Antes de que Brad Pitt protagonizase El extraño caso de Benjamin Button; antes de que Rocío Jurado rasgase la nostalgia de las playas chipioneras con el Qué no daría yo, Jardiel Porcela escribió Cuatro corazones con freno y marcha atrás, todo un rebobinado del pasado y una apuesta por un futuro lozano y desaprendido. En todos estos casos, hablamos de una atrayente moviola, sabedores que al tiempo solo se le puede vencer en un pulso imaginario. No obstante, lo vivido se asienta en muchas ocasiones en la soberbia del progreso, en ese desdén que, acaso falazmente, nos hace parecer más sabios, más fuertes.

Un claro ejemplo de esa jerga victoriosa es la que aplicamos a tanto niño grande, que ya peina canas o liposucciones, apuntando que parece que le ha dado el sarampión. Pues no. A partir de ahora va a vedarse aquella socarronería con una enfermedad de pantalones cortos y mimos añadidos para una infancia que se escapaba. Las autoridades sanitarias empiezan a barajar la vacunación masiva al espectro de población que tiene entre 40 y 50 años. Podría pensarse que este sucedáneo de plaga bíblica es una profecía autocumplidora de tanto invocar a la EGB. Mucho Madelman o chicle Bazooka, pero lo que vuelve es el termómetro de mercurio y dálmatas humanos con ronchas cárdenas.

No le echen la culpa a la melancolía, sino a esta tontuna generalizada que nos está tocando vivir. Parecemos olvidar el holocausto, y que pedirle sentido de Estado a los dirigentes políticos se antoja más antiguo que la tana. Sobrevuela una estúpida ligereza que lleva a acrecentar el movimiento antivacunas.

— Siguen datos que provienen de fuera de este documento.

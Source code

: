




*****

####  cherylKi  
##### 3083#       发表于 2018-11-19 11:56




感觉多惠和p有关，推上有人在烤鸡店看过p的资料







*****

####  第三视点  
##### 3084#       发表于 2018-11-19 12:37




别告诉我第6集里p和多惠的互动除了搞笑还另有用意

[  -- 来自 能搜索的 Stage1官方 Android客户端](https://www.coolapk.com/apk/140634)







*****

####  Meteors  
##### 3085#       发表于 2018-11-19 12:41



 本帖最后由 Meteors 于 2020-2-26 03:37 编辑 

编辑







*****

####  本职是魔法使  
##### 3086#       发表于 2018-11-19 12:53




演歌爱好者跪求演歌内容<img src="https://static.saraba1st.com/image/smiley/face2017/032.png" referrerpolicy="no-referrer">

Es el complot de las conjeturas de la automedicación, la tenebrosa tentación de confundir lo natural con la selección natural que, en cualquier caso, toleramos con lo ajeno, pero rechazamos para lo propio. Porque estos mismos que adoctrinan contra los males de la vacunación, son los que buscan la asistencia sanitaria para que enderece su robinsonismo.

Ya son cuatro los países europeos en los que la OMS ha retirado el marchamo de naciones libres de sarampión. Albania aún mantiene en el acervo común la impronta de las precariedades del estalinismo. Y las debilidades sanitarias de Grecia pueden asociarse a la enésima penuria del rescate. Pero también entra en ese club la República Checa. Y sobre todo, el Reino Unido que, en su inercia centrífuga, parece también salirse de la profilaxis. Curioso el caso de los gobernantes ingleses, tan recelosos respecto a la inmigración, cuando son ahora los británicos los que pueden exportar epidemias.

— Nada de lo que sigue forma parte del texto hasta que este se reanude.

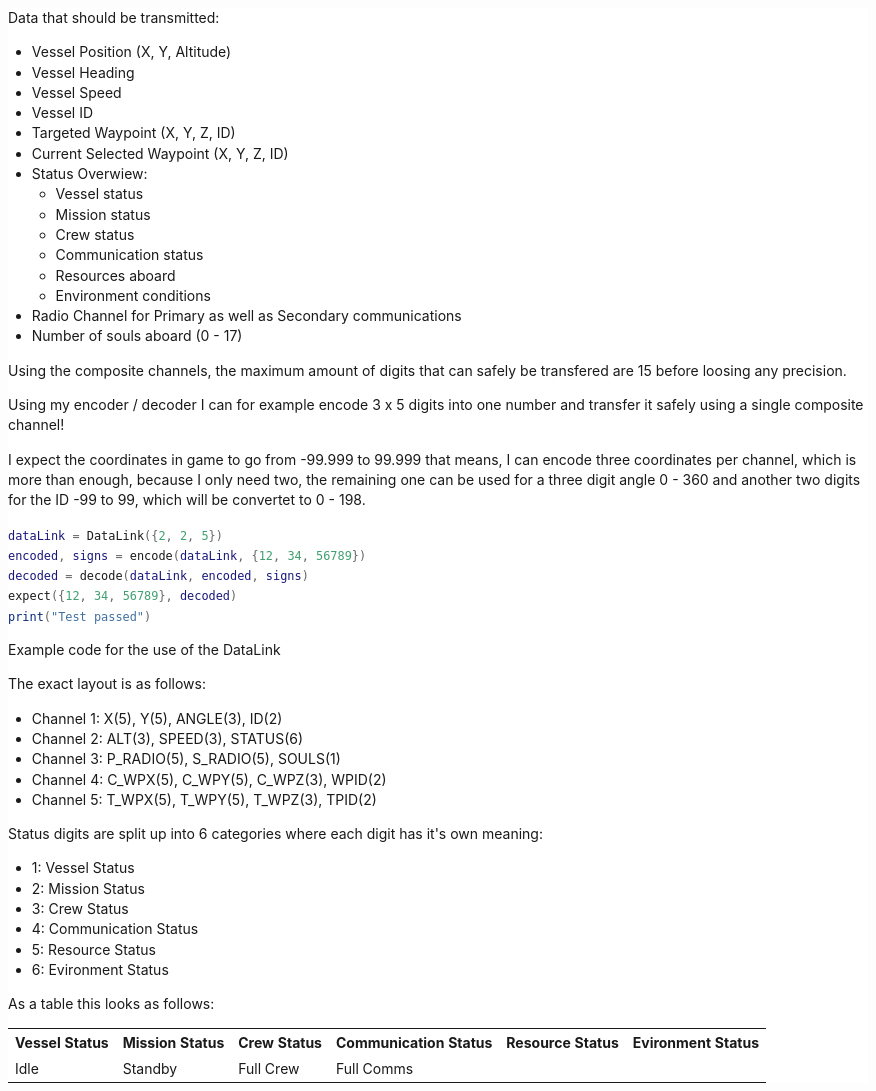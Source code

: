Data that should be transmitted:
 - Vessel Position (X, Y, Altitude)
 - Vessel Heading
 - Vessel Speed
 - Vessel ID
 - Targeted Waypoint (X, Y, Z, ID)
 - Current Selected Waypoint (X, Y, Z, ID)
 - Status Overwiew: 
    - Vessel status
    - Mission status
    - Crew status
    - Communication status
    - Resources aboard
    - Environment conditions
 - Radio Channel for Primary as well as Secondary communications
 - Number of souls aboard (0 - 17)

Using the composite channels, the maximum amount of digits that can safely be transfered are 15 before loosing any precision.

Using my encoder / decoder I can for example encode 3 x 5 digits into one number and transfer it safely using a single composite channel!

I expect the coordinates in game to go from -99.999 to 99.999 that means, I can encode three coordinates per channel, which is more than enough, because I only need two, the remaining one can be used for a three digit angle 0 - 360 and another two digits for the ID -99 to 99, which will be convertet to 0 - 198.

```lua
dataLink = DataLink({2, 2, 5})
encoded, signs = encode(dataLink, {12, 34, 56789})
decoded = decode(dataLink, encoded, signs)
expect({12, 34, 56789}, decoded)
print("Test passed")
```

Example code for the use of the DataLink

The exact layout is as follows:
 - Channel 1: X(5), Y(5), ANGLE(3), ID(2)
 - Channel 2: ALT(3), SPEED(3), STATUS(6)
 - Channel 3: P_RADIO(5), S_RADIO(5), SOULS(1)
 - Channel 4: C_WPX(5), C_WPY(5), C_WPZ(3), WPID(2)
 - Channel 5: T_WPX(5), T_WPY(5), T_WPZ(3), TPID(2)

Status digits are split up into 6 categories where each digit has it's own meaning:
 - 1: Vessel Status
 - 2: Mission Status
 - 3: Crew Status
 - 4: Communication Status
 - 5: Resource Status
 - 6: Evironment Status

As a table this looks as follows:
<table>
    <tr>
        <th> Vessel Status </th>
        <th> Mission Status </th>
        <th> Crew Status </th>
        <th> Communication Status </th>
        <th> Resource Status </th>
        <th> Evironment Status </th>
    </tr>
    <tr>
        <td> Idle </td>
        <td> Standby </td>
        <td> Full Crew </td>
        <td> Full Comms </td>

El sarampión es la metáfora de la desmemoria. Para los antivacunas, esos niños que cruzaron el Atlántico como portadores de anticuerpos contra la viruela, no se diferenciarían de otros personajes infantiles de los hermanos Grimm. Se acerca el otoño, y junto a buscar la pole position en los viajes del Imserso, una de las liturgias de los jubilados resulta acercarse a los centros de salud para vacunarse de la gripe. Tanta precaución para que pueda llevarnos por delante alguna de aquellas enfermedades infantiles acaso no extinguidas, pero convenientemente domesticadas. Todos por culpa de una ideología individualista que hipócritamente vende la acracia del propio cuerpo.

Ante ello, la epidemiología es la disciplina médica que menos se ruboriza en tratarnos como hormigas: lo colectivo primando frente a la voluntad individual, como ha sentenciado la Audiencia Provincial de Pontevedra, dando la razón al padre divorciado, que quería la aplicación a sus hijos del calendario vacunal. Créanse que pueda haber cuarentones que contraigan el sarampión. Y otros que, aunque no lo padezcan, no crecerán nunca.